■ Exercise description ■
All lines in the entries below that hold "from" make up the answer.
───
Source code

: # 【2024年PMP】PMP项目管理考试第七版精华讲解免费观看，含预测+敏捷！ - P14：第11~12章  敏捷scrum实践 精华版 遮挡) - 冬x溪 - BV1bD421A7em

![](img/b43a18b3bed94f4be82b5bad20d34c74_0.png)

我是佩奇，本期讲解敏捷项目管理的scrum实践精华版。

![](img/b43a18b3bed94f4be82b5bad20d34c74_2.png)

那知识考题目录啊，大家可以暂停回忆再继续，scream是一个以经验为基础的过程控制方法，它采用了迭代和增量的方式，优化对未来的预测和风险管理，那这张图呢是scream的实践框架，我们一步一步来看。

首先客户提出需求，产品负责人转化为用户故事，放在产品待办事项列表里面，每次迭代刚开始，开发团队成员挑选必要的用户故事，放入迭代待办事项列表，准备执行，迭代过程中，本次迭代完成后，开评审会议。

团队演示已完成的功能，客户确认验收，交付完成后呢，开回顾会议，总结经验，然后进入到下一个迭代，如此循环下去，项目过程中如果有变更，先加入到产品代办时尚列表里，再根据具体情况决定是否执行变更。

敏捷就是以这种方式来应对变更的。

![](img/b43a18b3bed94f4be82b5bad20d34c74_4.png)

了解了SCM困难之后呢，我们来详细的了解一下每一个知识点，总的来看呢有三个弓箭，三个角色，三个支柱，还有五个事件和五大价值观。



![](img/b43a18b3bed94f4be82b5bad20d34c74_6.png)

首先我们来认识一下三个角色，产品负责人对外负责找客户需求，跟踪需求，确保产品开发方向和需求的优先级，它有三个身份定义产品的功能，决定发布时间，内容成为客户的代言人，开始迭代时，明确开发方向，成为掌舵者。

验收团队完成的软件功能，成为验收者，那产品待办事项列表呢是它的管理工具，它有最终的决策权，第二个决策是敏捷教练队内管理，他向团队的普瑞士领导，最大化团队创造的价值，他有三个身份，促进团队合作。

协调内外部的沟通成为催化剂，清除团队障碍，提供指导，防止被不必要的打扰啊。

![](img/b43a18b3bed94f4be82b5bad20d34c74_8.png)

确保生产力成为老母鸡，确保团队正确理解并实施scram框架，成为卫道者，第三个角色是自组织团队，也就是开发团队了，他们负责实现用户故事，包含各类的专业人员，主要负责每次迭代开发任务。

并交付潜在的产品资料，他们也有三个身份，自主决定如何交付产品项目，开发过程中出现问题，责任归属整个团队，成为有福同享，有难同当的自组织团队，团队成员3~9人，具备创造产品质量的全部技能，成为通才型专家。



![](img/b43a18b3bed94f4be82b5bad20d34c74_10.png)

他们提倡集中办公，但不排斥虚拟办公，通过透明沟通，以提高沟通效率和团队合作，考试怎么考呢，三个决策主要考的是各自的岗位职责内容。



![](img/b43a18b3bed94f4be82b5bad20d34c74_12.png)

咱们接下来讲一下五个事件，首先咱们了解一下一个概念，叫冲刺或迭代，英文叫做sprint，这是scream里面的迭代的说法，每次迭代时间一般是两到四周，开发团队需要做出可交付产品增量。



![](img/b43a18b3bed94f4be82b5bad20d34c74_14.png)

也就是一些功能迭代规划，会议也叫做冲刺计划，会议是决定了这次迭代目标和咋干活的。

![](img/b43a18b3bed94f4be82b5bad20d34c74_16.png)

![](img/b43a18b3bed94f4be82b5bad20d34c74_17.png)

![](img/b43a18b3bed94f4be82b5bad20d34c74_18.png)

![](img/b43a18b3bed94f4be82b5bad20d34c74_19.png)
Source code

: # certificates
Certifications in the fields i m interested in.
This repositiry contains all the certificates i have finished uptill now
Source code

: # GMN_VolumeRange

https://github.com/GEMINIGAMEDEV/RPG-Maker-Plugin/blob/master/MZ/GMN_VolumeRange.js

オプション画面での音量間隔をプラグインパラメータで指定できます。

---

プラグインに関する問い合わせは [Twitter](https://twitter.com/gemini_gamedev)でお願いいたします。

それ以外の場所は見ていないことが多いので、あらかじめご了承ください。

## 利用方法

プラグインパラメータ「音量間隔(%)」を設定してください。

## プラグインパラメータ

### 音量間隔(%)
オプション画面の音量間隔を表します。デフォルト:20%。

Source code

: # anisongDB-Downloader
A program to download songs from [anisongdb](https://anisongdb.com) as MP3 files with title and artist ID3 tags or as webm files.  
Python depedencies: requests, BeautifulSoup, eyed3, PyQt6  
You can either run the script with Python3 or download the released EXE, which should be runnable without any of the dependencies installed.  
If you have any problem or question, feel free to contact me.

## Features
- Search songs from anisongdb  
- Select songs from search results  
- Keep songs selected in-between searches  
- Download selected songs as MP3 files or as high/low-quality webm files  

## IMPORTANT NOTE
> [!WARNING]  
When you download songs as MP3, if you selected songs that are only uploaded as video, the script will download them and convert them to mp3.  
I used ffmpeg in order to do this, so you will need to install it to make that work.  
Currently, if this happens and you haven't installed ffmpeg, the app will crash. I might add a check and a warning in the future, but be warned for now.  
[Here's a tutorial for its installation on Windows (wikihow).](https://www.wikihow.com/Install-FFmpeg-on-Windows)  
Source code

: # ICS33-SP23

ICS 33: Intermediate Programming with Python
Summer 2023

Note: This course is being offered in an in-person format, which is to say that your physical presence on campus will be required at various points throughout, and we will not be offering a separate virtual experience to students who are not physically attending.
───
■ Reply to the task ■
A program to download songs from [anisongdb](https://anisongdb.com) as MP3 files with title and artist ID3 tags or as webm files.  
- Search songs from anisongdb  
- Select songs from search results  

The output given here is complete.